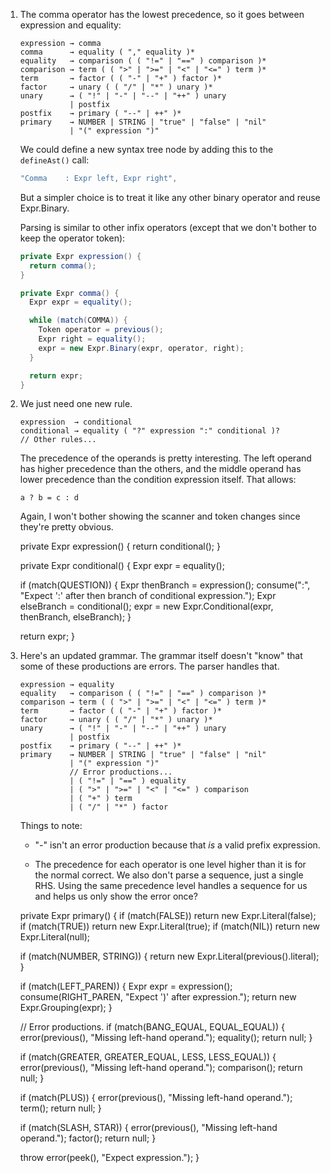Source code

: 1.  The comma operator has the lowest precedence, so it goes between expression
    and equality:

    ```lox
    expression → comma
    comma      → equality ( "," equality )*
    equality   → comparison ( ( "!=" | "==" ) comparison )*
    comparison → term ( ( ">" | ">=" | "<" | "<=" ) term )*
    term       → factor ( ( "-" | "+" ) factor )*
    factor     → unary ( ( "/" | "*" ) unary )*
    unary      → ( "!" | "-" | "--" | "++" ) unary
               | postfix
    postfix    → primary ( "--" | ++" )*
    primary    → NUMBER | STRING | "true" | "false" | "nil"
               | "(" expression ")"
    ```

    We could define a new syntax tree node by adding this to the `defineAst()`
    call:

    ```java
    "Comma    : Expr left, Expr right",
    ```

    But a simpler choice is to treat it like any other binary operator and
    reuse Expr.Binary.

    Parsing is similar to other infix operators (except that we don't bother to
    keep the operator token):

    ```java
    private Expr expression() {
      return comma();
    }

    private Expr comma() {
      Expr expr = equality();

      while (match(COMMA)) {
        Token operator = previous();
        Expr right = equality();
        expr = new Expr.Binary(expr, operator, right);
      }

      return expr;
    }
    ```

2.  We just need one new rule.

    ```lox
    expression  → conditional
    conditional → equality ( "?" expression ":" conditional )?
    // Other rules...
    ```

    The precedence of the operands is pretty interesting. The left operand has
    higher precedence than the others, and the middle operand has lower
    precedence than the condition expression itself. That allows:

        a ? b = c : d

    Again, I won't bother showing the scanner and token changes since they're
    pretty obvious.

    private Expr expression() {
      return conditional();
    }

    private Expr conditional() {
      Expr expr = equality();

      if (match(QUESTION)) {
        Expr thenBranch = expression();
        consume(":", "Expect ':' after then branch of conditional expression.");
        Expr elseBranch = conditional();
        expr = new Expr.Conditional(expr, thenBranch, elseBranch);
      }

      return expr;
    }

3.  Here's an updated grammar. The grammar itself doesn't "know" that some of
    these productions are errors. The parser handles that.

    ```lox
    expression → equality
    equality   → comparison ( ( "!=" | "==" ) comparison )*
    comparison → term ( ( ">" | ">=" | "<" | "<=" ) term )*
    term       → factor ( ( "-" | "+" ) factor )*
    factor     → unary ( ( "/" | "*" ) unary )*
    unary      → ( "!" | "-" | "--" | "++" ) unary
               | postfix
    postfix    → primary ( "--" | ++" )*
    primary    → NUMBER | STRING | "true" | "false" | "nil"
               | "(" expression ")"
               // Error productions...
               | ( "!=" | "==" ) equality
               | ( ">" | ">=" | "<" | "<=" ) comparison
               | ( "+" ) term
               | ( "/" | "*" ) factor
    ```

    Things to note:

    * "-" isn't an error production because that *is* a valid prefix
      expression.

    * The precedence for each operator is one level higher than it is for the
      normal correct. We also don't parse a sequence, just a single RHS. Using
      the same precedence level handles a sequence for us and helps us only
      show the error once?

    private Expr primary() {
      if (match(FALSE)) return new Expr.Literal(false);
      if (match(TRUE)) return new Expr.Literal(true);
      if (match(NIL)) return new Expr.Literal(null);

      if (match(NUMBER, STRING)) {
        return new Expr.Literal(previous().literal);
      }

      if (match(LEFT_PAREN)) {
        Expr expr = expression();
        consume(RIGHT_PAREN, "Expect ')' after expression.");
        return new Expr.Grouping(expr);
      }

      // Error productions.
      if (match(BANG_EQUAL, EQUAL_EQUAL)) {
        error(previous(), "Missing left-hand operand.");
        equality();
        return null;
      }

      if (match(GREATER, GREATER_EQUAL, LESS, LESS_EQUAL)) {
        error(previous(), "Missing left-hand operand.");
        comparison();
        return null;
      }

      if (match(PLUS)) {
        error(previous(), "Missing left-hand operand.");
        term();
        return null;
      }

      if (match(SLASH, STAR)) {
        error(previous(), "Missing left-hand operand.");
        factor();
        return null;
      }

      throw error(peek(), "Expect expression.");
    }
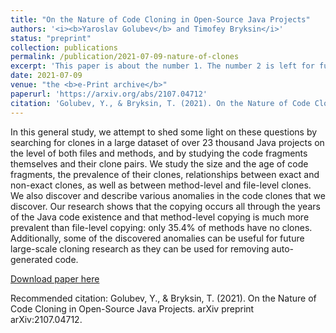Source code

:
 ```yaml
---
title: "On the Nature of Code Cloning in Open-Source Java Projects"
authors: '<i><b>Yaroslav Golubev</b> and Timofey Bryksin</i>'
status: "preprint"
collection: publications
permalink: /publication/2021-07-09-nature-of-clones
excerpt: 'This paper is about the number 1. The number 2 is left for future work.'
date: 2021-07-09
venue: "the <b>e-Print archive</b>"
paperurl: 'https://arxiv.org/abs/2107.04712'
citation: 'Golubev, Y., & Bryksin, T. (2021). On the Nature of Code Cloning in Open-Source Java Projects. arXiv preprint arXiv:2107.04712.'
---
```

In this general study, we attempt to shed some light on these questions by searching for clones in a large dataset 
of over 23 thousand Java projects on the level of both files and methods, and by studying the code fragments 
themselves and their clone pairs. We study the size and the age of code fragments, the prevalence of their clones, 
relationships between exact and non-exact clones, as well as between method-level and file-level clones. We also 
discover and describe various anomalies in the code clones that we discover.
Our research shows that the copying occurs all through the years of the Java code existence and that method-level 
copying is much more prevalent than file-level copying: only 35.4% of methods have no clones. Additionally, some of the 
discovered anomalies can be useful for future large-scale cloning research as they can be used for removing 
auto-generated code.

[Download paper here](https://arxiv.org/pdf/2107.04712.pdf)

Recommended citation: Golubev, Y., & Bryksin, T. (2021). On the Nature of Code Cloning in Open-Source Java Projects. arXiv preprint arXiv:2107.04712.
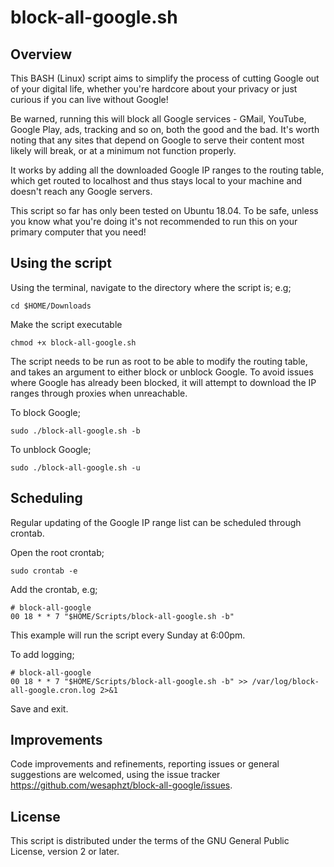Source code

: # block-all-google.sh

## Overview
This BASH (Linux) script aims to simplify the process of cutting Google out of your digital life, whether you're hardcore about your privacy or just curious if you can live without Google!

Be warned, running this will block all Google services - GMail, YouTube, Google Play, ads, tracking and so on, both the good and the bad.
It's worth noting that any sites that depend on Google to serve their content most likely will break, or at a minimum not function properly.

It works by adding all the downloaded Google IP ranges to the routing table, which get routed to localhost and thus stays local to your machine and doesn't reach any Google servers.

This script so far has only been tested on Ubuntu 18.04.
To be safe, unless you know what you're doing it's not recommended to run this on your primary computer that you need!

## Using the script
Using the terminal, navigate to the directory where the script is; e.g;
```
cd $HOME/Downloads
```

Make the script executable
```
chmod +x block-all-google.sh
```

The script needs to be run as root to be able to modify the routing table, and takes an argument to either block or unblock Google.
To avoid issues where Google has already been blocked, it will attempt to download the IP ranges through proxies when unreachable.

To block Google;
```
sudo ./block-all-google.sh -b
```

To unblock Google;
```
sudo ./block-all-google.sh -u
```

## Scheduling
Regular updating of the Google IP range list can be scheduled through crontab.

Open the root crontab;
```
sudo crontab -e
```

Add the crontab, e.g;
```
# block-all-google
00 18 * * 7 "$HOME/Scripts/block-all-google.sh -b"
```

This example will run the script every Sunday at 6:00pm.

To add logging;
```
# block-all-google
00 18 * * 7 "$HOME/Scripts/block-all-google.sh -b" >> /var/log/block-all-google.cron.log 2>&1
```
Save and exit.

## Improvements
Code improvements and refinements, reporting issues or general suggestions are welcomed, using the issue tracker https://github.com/wesaphzt/block-all-google/issues.

## License
This script is distributed under the terms of the GNU General Public License, version 2 or later.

* Assignment:
Look over the records above and filter for each line with the word "equality".

* Task answer:
    and equality:
    comma      → equality ( "," equality )*
    equality   → comparison ( ( "!=" | "==" ) comparison )*
      Expr expr = equality();
        Expr right = equality();
    conditional → equality ( "?" expression ":" conditional )?
      Expr expr = equality();
    expression → equality
    equality   → comparison ( ( "!=" | "==" ) comparison )*
               | ( "!=" | "==" ) equality
        equality();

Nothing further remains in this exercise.